> [Data for review]:
----------------------------------------
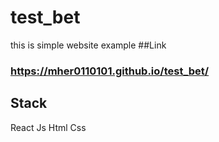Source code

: # test_bet
this is simple website example
##Link 
### https://mher0110101.github.io/test_bet/
## Stack
React
Js
Html
Css
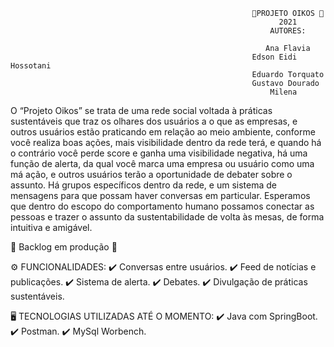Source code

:                                                           🌳PROJETO OIKOS 🌳
                                                                2021
                                                              AUTORES:
                                                                                
                                                             Ana Flavia 
                                                          Edson Eidi Hossotani
                                                          Eduardo Torquato    
                                                          Gustavo Dourado  
                                                              Milena

O “Projeto Oikos” se trata de uma rede social voltada à práticas sustentáveis que traz os olhares dos usuários 
a o que as empresas, e outros usuários estão praticando em relação ao meio ambiente, conforme você realiza boas ações,
 mais visibilidade dentro da rede terá, e quando há o contrário você perde score e ganha uma visibilidade negativa, há uma função de alerta,
 da qual você marca uma empresa ou usuário como uma má ação, e outros usuários terão a oportunidade de debater sobre o assunto.
 Há grupos específicos dentro da rede, e um sistema de mensagens para que possam haver conversas em particular. 
Esperamos que dentro do escopo do comportamento humano possamos conectar as pessoas e trazer o assunto da sustentabilidade de volta às mesas, 
de forma intuitiva e amigável. 

🔨 Backlog em produção 🔨

 ⚙️ FUNCIONALIDADES: 
✔️ Conversas entre usuários.
✔️ Feed de notícias e publicações.
✔️ Sistema de alerta.
✔️ Debates.
✔️ Divulgação de práticas sustentáveis.

🖥️ TECNOLOGIAS UTILIZADAS ATÉ O MOMENTO:
✔️ Java com SpringBoot.
✔️ Postman.
✔️ MySql Worbench.
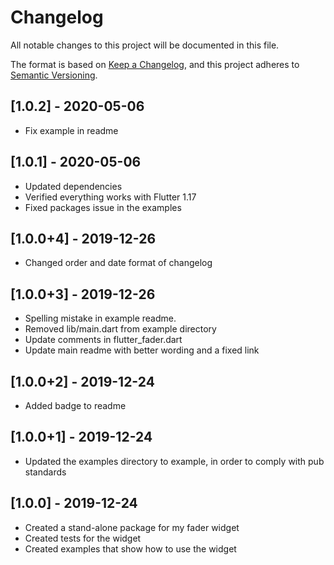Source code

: # Changelog
All notable changes to this project will be documented in this file.

The format is based on [Keep a Changelog](https://keepachangelog.com/en/1.0.0/),
and this project adheres to [Semantic Versioning](https://semver.org/spec/v2.0.0.html).

## [1.0.2] - 2020-05-06
* Fix example in readme

## [1.0.1] - 2020-05-06
* Updated dependencies
* Verified everything works with Flutter 1.17
* Fixed packages issue in the examples

## [1.0.0+4] - 2019-12-26
* Changed order and date format of changelog

## [1.0.0+3] - 2019-12-26
* Spelling mistake in example readme.
* Removed lib/main.dart from example directory
* Update comments in flutter_fader.dart
* Update main readme with better wording and a fixed link

## [1.0.0+2] - 2019-12-24
* Added badge to readme

## [1.0.0+1] - 2019-12-24
* Updated the examples directory to example, in order to comply with pub standards

## [1.0.0] - 2019-12-24
* Created a stand-alone package for my fader widget
* Created tests for the widget
* Created examples that show how to use the widget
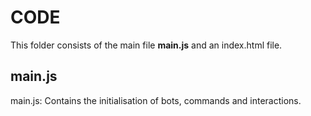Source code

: # CODE
This folder consists of the main file **main.js** and an index.html file.

## main.js
main.js: Contains the initialisation of bots, commands and interactions.

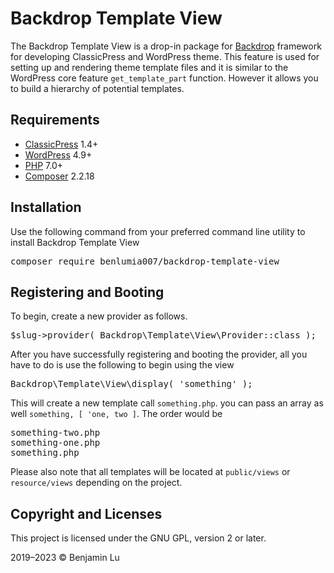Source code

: # Backdrop Template View
The Backdrop Template View is a drop-in package for [Backdrop](https://github.com/benlumia007/backdrop) framework for developing ClassicPress and WordPress theme. This feature is used for setting up and rendering theme template files and it is similar to the WordPress core feature `get_template_part` function. However it allows you to build a hierarchy of potential templates.

## Requirements
* [ClassicPress](https://www.classicpress.net) 1.4+
* [WordPress](https://wordpress.org) 4.9+
* [PHP](https://www.php.net/releases/7_0_33.php) 7.0+
* [Composer](https://getcomposer.org) 2.2.18

## Installation
Use the following command from your preferred command line utility to install Backdrop Template View
<pre>
composer require benlumia007/backdrop-template-view
</pre>

## Registering and Booting
To begin, create a new provider as follows.
<pre>
$slug->provider( Backdrop\Template\View\Provider::class );
</pre>

After you have successfully registering and booting the provider, all you have to do is use the following to begin using the view
<pre>
Backdrop\Template\View\display( 'something' );
</pre>

This will create a new template call `something.php`. you can pass an array as well `something, [ 'one, two ]`. The order would be
<pre>
something-two.php
something-one.php
something.php
</pre>

Please also note that all templates will be located at `public/views` or `resource/views` depending on the project.

## Copyright and Licenses
This project is licensed under the GNU GPL, version 2 or later.

2019–2023 © Benjamin Lu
----------------------------------------
> [Work to be completed]: Repeat exactly the lines above, from the line that contains "use the widget" down through the line that contains "# Backdrop Template View". Include both of those lines and none of the pictures.

> [Solution to this task]:
* Created examples that show how to use the widget
Source code

: # CODE
This folder consists of the main file **main.js** and an index.html file.

## main.js
main.js: Contains the initialisation of bots, commands and interactions.

Source code

: # Backdrop Template View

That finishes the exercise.